Source records:

^^^^^^^^^^^^^^^^

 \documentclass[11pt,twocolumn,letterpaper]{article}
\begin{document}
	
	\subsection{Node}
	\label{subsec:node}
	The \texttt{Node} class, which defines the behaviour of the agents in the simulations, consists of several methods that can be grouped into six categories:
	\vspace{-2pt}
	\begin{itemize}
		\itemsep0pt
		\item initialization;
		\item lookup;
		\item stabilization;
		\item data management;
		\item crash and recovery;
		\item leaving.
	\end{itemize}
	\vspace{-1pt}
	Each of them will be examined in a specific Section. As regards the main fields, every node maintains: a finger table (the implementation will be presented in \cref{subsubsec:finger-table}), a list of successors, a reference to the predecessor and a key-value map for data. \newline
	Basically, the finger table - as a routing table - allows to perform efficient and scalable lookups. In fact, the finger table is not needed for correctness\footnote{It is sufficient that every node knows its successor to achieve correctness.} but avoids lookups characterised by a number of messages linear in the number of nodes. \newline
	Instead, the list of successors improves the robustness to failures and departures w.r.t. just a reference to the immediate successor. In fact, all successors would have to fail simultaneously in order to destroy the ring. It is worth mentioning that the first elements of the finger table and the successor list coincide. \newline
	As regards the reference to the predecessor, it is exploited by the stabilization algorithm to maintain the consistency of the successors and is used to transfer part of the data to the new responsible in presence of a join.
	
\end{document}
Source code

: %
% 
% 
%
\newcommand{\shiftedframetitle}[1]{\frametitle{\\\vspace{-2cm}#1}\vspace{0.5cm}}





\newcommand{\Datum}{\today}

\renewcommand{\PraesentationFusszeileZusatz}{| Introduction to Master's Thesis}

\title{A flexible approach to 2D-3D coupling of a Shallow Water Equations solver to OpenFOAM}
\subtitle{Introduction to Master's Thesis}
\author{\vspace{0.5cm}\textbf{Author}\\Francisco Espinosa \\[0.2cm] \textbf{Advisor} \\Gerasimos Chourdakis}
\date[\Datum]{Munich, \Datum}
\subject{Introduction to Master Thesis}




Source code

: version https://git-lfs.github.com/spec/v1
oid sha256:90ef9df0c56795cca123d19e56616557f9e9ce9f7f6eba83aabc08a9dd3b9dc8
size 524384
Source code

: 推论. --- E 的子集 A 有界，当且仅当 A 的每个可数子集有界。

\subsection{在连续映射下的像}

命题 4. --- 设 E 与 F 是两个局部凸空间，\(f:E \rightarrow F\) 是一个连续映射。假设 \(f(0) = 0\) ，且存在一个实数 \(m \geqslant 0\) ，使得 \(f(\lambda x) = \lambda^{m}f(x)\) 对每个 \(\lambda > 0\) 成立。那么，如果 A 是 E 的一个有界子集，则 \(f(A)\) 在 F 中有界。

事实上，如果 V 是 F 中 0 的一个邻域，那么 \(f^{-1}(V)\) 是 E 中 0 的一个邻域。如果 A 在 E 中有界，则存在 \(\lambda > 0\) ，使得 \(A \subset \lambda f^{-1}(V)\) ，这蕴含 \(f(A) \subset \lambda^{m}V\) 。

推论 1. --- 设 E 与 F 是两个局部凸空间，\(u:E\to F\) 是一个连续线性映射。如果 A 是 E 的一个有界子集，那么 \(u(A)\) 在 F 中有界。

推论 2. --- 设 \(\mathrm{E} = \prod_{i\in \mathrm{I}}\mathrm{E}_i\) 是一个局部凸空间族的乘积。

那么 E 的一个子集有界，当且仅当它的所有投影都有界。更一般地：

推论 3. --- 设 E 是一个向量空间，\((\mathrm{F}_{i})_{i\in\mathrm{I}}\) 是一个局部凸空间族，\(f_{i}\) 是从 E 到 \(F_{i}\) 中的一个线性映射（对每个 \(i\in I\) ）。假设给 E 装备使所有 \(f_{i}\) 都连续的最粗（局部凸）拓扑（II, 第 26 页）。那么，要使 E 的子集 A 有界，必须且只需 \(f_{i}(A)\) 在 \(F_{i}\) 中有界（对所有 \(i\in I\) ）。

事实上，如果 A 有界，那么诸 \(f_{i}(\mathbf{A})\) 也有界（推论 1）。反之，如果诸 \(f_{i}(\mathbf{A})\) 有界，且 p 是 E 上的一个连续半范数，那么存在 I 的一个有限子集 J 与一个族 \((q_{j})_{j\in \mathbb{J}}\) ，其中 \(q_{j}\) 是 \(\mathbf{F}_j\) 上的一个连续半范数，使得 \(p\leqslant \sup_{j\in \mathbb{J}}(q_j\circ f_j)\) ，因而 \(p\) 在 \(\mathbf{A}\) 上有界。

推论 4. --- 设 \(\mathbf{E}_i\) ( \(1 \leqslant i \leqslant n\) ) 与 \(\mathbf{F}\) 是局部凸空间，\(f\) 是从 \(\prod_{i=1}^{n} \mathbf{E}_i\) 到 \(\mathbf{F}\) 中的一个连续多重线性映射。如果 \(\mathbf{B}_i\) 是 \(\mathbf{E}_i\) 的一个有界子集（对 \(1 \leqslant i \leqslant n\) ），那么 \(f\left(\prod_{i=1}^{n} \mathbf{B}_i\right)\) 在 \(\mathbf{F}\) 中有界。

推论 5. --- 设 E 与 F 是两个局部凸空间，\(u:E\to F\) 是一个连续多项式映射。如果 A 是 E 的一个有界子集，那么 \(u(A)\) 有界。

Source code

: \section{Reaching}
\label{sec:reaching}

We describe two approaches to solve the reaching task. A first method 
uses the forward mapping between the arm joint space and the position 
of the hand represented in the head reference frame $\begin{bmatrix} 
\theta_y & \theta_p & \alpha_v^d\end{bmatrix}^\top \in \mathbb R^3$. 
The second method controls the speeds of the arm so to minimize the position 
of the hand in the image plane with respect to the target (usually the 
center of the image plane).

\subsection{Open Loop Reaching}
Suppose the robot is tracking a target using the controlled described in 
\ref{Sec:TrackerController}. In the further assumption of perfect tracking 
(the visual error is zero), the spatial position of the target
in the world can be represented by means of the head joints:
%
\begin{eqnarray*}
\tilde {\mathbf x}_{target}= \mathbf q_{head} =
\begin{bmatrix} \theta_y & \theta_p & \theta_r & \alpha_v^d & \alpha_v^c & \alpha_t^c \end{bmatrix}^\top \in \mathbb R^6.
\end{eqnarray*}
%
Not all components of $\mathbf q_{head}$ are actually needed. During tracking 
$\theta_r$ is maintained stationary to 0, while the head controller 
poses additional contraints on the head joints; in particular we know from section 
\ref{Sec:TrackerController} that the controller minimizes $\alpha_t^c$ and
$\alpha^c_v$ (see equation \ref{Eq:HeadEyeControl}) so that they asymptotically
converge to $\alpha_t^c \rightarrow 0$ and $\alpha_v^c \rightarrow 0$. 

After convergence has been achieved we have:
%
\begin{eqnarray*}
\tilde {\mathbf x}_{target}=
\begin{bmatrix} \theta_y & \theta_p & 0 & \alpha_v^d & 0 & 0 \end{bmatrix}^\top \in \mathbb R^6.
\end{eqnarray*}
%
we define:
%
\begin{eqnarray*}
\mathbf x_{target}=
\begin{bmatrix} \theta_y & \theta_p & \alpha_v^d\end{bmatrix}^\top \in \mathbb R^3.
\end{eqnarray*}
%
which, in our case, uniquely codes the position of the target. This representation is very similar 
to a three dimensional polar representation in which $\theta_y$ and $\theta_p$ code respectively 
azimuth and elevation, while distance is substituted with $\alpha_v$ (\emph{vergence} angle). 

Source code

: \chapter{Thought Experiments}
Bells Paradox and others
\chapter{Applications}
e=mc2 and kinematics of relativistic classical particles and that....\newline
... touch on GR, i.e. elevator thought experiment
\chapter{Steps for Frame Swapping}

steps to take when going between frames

^^^^^^^^^^^^^^^^

*TASK DESCRIPTION*
Your task is to retype the records precisely as they stand.

*ANSWER TO THIS TASK*
 \documentclass[11pt,twocolumn,letterpaper]{article}
\begin{document}
	
	\subsection{Node}
	\label{subsec:node}
	The \texttt{Node} class, which defines the behaviour of the agents in the simulations, consists of several methods that can be grouped into six categories:
	\vspace{-2pt}
	\begin{itemize}
		\itemsep0pt
		\item initialization;
		\item lookup;
		\item stabilization;
		\item data management;
		\item crash and recovery;
		\item leaving.
	\end{itemize}
	\vspace{-1pt}
	Each of them will be examined in a specific Section. As regards the main fields, every node maintains: a finger table (the implementation will be presented in \cref{subsubsec:finger-table}), a list of successors, a reference to the predecessor and a key-value map for data. \newline
	Basically, the finger table - as a routing table - allows to perform efficient and scalable lookups. In fact, the finger table is not needed for correctness\footnote{It is sufficient that every node knows its successor to achieve correctness.} but avoids lookups characterised by a number of messages linear in the number of nodes. \newline
	Instead, the list of successors improves the robustness to failures and departures w.r.t. just a reference to the immediate successor. In fact, all successors would have to fail simultaneously in order to destroy the ring. It is worth mentioning that the first elements of the finger table and the successor list coincide. \newline
	As regards the reference to the predecessor, it is exploited by the stabilization algorithm to maintain the consistency of the successors and is used to transfer part of the data to the new responsible in presence of a join.
	
\end{document}
Source code

: %
% 
% 
%
\newcommand{\shiftedframetitle}[1]{\frametitle{\\\vspace{-2cm}#1}\vspace{0.5cm}}





\newcommand{\Datum}{\today}

\renewcommand{\PraesentationFusszeileZusatz}{| Introduction to Master's Thesis}

\title{A flexible approach to 2D-3D coupling of a Shallow Water Equations solver to OpenFOAM}
\subtitle{Introduction to Master's Thesis}
\author{\vspace{0.5cm}\textbf{Author}\\Francisco Espinosa \\[0.2cm] \textbf{Advisor} \\Gerasimos Chourdakis}
\date[\Datum]{Munich, \Datum}
\subject{Introduction to Master Thesis}




Source code

: version https://git-lfs.github.com/spec/v1
oid sha256:90ef9df0c56795cca123d19e56616557f9e9ce9f7f6eba83aabc08a9dd3b9dc8
size 524384
Source code

: 推论. --- E 的子集 A 有界，当且仅当 A 的每个可数子集有界。

\subsection{在连续映射下的像}

命题 4. --- 设 E 与 F 是两个局部凸空间，\(f:E \rightarrow F\) 是一个连续映射。假设 \(f(0) = 0\) ，且存在一个实数 \(m \geqslant 0\) ，使得 \(f(\lambda x) = \lambda^{m}f(x)\) 对每个 \(\lambda > 0\) 成立。那么，如果 A 是 E 的一个有界子集，则 \(f(A)\) 在 F 中有界。

事实上，如果 V 是 F 中 0 的一个邻域，那么 \(f^{-1}(V)\) 是 E 中 0 的一个邻域。如果 A 在 E 中有界，则存在 \(\lambda > 0\) ，使得 \(A \subset \lambda f^{-1}(V)\) ，这蕴含 \(f(A) \subset \lambda^{m}V\) 。

推论 1. --- 设 E 与 F 是两个局部凸空间，\(u:E\to F\) 是一个连续线性映射。如果 A 是 E 的一个有界子集，那么 \(u(A)\) 在 F 中有界。

推论 2. --- 设 \(\mathrm{E} = \prod_{i\in \mathrm{I}}\mathrm{E}_i\) 是一个局部凸空间族的乘积。

那么 E 的一个子集有界，当且仅当它的所有投影都有界。更一般地：

推论 3. --- 设 E 是一个向量空间，\((\mathrm{F}_{i})_{i\in\mathrm{I}}\) 是一个局部凸空间族，\(f_{i}\) 是从 E 到 \(F_{i}\) 中的一个线性映射（对每个 \(i\in I\) ）。假设给 E 装备使所有 \(f_{i}\) 都连续的最粗（局部凸）拓扑（II, 第 26 页）。那么，要使 E 的子集 A 有界，必须且只需 \(f_{i}(A)\) 在 \(F_{i}\) 中有界（对所有 \(i\in I\) ）。

事实上，如果 A 有界，那么诸 \(f_{i}(\mathbf{A})\) 也有界（推论 1）。反之，如果诸 \(f_{i}(\mathbf{A})\) 有界，且 p 是 E 上的一个连续半范数，那么存在 I 的一个有限子集 J 与一个族 \((q_{j})_{j\in \mathbb{J}}\) ，其中 \(q_{j}\) 是 \(\mathbf{F}_j\) 上的一个连续半范数，使得 \(p\leqslant \sup_{j\in \mathbb{J}}(q_j\circ f_j)\) ，因而 \(p\) 在 \(\mathbf{A}\) 上有界。

推论 4. --- 设 \(\mathbf{E}_i\) ( \(1 \leqslant i \leqslant n\) ) 与 \(\mathbf{F}\) 是局部凸空间，\(f\) 是从 \(\prod_{i=1}^{n} \mathbf{E}_i\) 到 \(\mathbf{F}\) 中的一个连续多重线性映射。如果 \(\mathbf{B}_i\) 是 \(\mathbf{E}_i\) 的一个有界子集（对 \(1 \leqslant i \leqslant n\) ），那么 \(f\left(\prod_{i=1}^{n} \mathbf{B}_i\right)\) 在 \(\mathbf{F}\) 中有界。

推论 5. --- 设 E 与 F 是两个局部凸空间，\(u:E\to F\) 是一个连续多项式映射。如果 A 是 E 的一个有界子集，那么 \(u(A)\) 有界。

Source code

: \section{Reaching}
\label{sec:reaching}

We describe two approaches to solve the reaching task. A first method 
uses the forward mapping between the arm joint space and the position 
of the hand represented in the head reference frame $\begin{bmatrix} 
\theta_y & \theta_p & \alpha_v^d\end{bmatrix}^\top \in \mathbb R^3$. 
The second method controls the speeds of the arm so to minimize the position 
of the hand in the image plane with respect to the target (usually the 
center of the image plane).

\subsection{Open Loop Reaching}
Suppose the robot is tracking a target using the controlled described in 
\ref{Sec:TrackerController}. In the further assumption of perfect tracking 
(the visual error is zero), the spatial position of the target
in the world can be represented by means of the head joints:
%
\begin{eqnarray*}
\tilde {\mathbf x}_{target}= \mathbf q_{head} =
\begin{bmatrix} \theta_y & \theta_p & \theta_r & \alpha_v^d & \alpha_v^c & \alpha_t^c \end{bmatrix}^\top \in \mathbb R^6.
\end{eqnarray*}
%
Not all components of $\mathbf q_{head}$ are actually needed. During tracking 
$\theta_r$ is maintained stationary to 0, while the head controller 
poses additional contraints on the head joints; in particular we know from section 
\ref{Sec:TrackerController} that the controller minimizes $\alpha_t^c$ and
$\alpha^c_v$ (see equation \ref{Eq:HeadEyeControl}) so that they asymptotically
converge to $\alpha_t^c \rightarrow 0$ and $\alpha_v^c \rightarrow 0$. 

After convergence has been achieved we have:
%
\begin{eqnarray*}
\tilde {\mathbf x}_{target}=
\begin{bmatrix} \theta_y & \theta_p & 0 & \alpha_v^d & 0 & 0 \end{bmatrix}^\top \in \mathbb R^6.
\end{eqnarray*}
%
we define:
%
\begin{eqnarray*}
\mathbf x_{target}=
\begin{bmatrix} \theta_y & \theta_p & \alpha_v^d\end{bmatrix}^\top \in \mathbb R^3.
\end{eqnarray*}
%
which, in our case, uniquely codes the position of the target. This representation is very similar 
to a three dimensional polar representation in which $\theta_y$ and $\theta_p$ code respectively 
azimuth and elevation, while distance is substituted with $\alpha_v$ (\emph{vergence} angle). 

Source code

: \chapter{Thought Experiments}
Bells Paradox and others
\chapter{Applications}
e=mc2 and kinematics of relativistic classical particles and that....\newline
... touch on GR, i.e. elevator thought experiment
\chapter{Steps for Frame Swapping}

steps to take when going between frames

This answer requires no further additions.